See [Engine Arguments](#engine-args) for a list of options when initializing the model.
### `LLM.generate`
The {class}`~vllm.LLM.generate` method is available to all generative models in vLLM.
It is similar to [its counterpart in HF Transformers](https://huggingface.co/docs/transformers/main/en/main_classes/text_generation#transformers.GenerationMixin.generate),
except that tokenization and detokenization are also performed automatically.
```python
llm = LLM(model="facebook/opt-125m")
outputs = llm.generate("Hello, my name is")
for output in outputs:
prompt = output.prompt
generated_text = output.outputs[0].text
print(f"Prompt: {prompt!r}, Generated text: {generated_text!r}")
```
You can optionally control the language generation by passing {class}`~vllm.SamplingParams`.
For example, you can use greedy sampling by setting `temperature=0`:
```python
llm = LLM(model="facebook/opt-125m")
params = SamplingParams(temperature=0)
outputs = llm.generate("Hello, my name is", params)
for output in outputs:
prompt = output.prompt
generated_text = output.outputs[0].text
print(f"Prompt: {prompt!r}, Generated text: {generated_text!r}")
```
A code example can be found here: <gh-file:examples/offline_inference/basic.py>
### `LLM.beam_search`
The {class}`~vllm.LLM.beam_search` method implements [beam search](https://huggingface.co/docs/transformers/en/generation_strategies#beam-search-decoding) on top of {class}`~vllm.LLM.generate`.

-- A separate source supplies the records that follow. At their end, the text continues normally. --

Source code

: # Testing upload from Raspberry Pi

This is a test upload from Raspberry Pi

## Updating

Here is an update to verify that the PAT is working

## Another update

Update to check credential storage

For example, to search using 5 beams and output at most 50 tokens:
```python
llm = LLM(model="facebook/opt-125m")
params = BeamSearchParams(beam_width=5, max_tokens=50)
outputs = llm.generate("Hello, my name is", params)
for output in outputs:
prompt = output.prompt
generated_text = output.outputs[0].text
print(f"Prompt: {prompt!r}, Generated text: {generated_text!r}")
```
### `LLM.chat`
The {class}`~vllm.LLM.chat` method implements chat functionality on top of {class}`~vllm.LLM.generate`.
In particular, it accepts input similar to [OpenAI Chat Completions API](https://platform.openai.com/docs/api-reference/chat)
and automatically applies the model's [chat template](https://huggingface.co/docs/transformers/en/chat_templating) to format the prompt.
```{important}
In general, only instruction-tuned models have a chat template.
Base models may perform poorly as they are not trained to respond to the chat conversation.
```
```python
llm = LLM(model="meta-llama/Meta-Llama-3-8B-Instruct")
conversation = [
{
"role": "system",
"content": "You are a helpful assistant"
},
{
"role": "user",
"content": "Hello"
},
{
"role": "assistant",
"content": "Hello! How can I assist you today?"
},
{
"role": "user",
"content": "Write an essay about the importance of higher education.",
},
]
outputs = llm.chat(conversation)
for output in outputs:
prompt = output.prompt
generated_text = output.outputs[0].text
print(f"Prompt: {prompt!r}, Generated text: {generated_text!r}")
```
A code example can be found here: <gh-file:examples/offline_inference/chat.py>
If the model doesn't have a chat template or you want to specify another one,
you can explicitly pass a chat template:
```python
from vllm.entrypoints.chat_utils import load_chat_template
# You can find a list of existing chat templates under `examples/`
custom_template = load_chat_template(chat_template="<path_to_template>")
print("Loaded chat template:", custom_template)
outputs = llm.chat(conversation, chat_template=custom_template)
```
## Online Serving
Our [OpenAI-Compatible Server](#openai-compatible-server) provides endpoints that correspond to the offline APIs:
- [Completions API](#completions-api) is similar to `LLM.generate` but only accepts text.
- [Chat API](#chat-api) is similar to `LLM.chat`, accepting both text and [multi-modal inputs](#multimodal-inputs) for models with a chat template.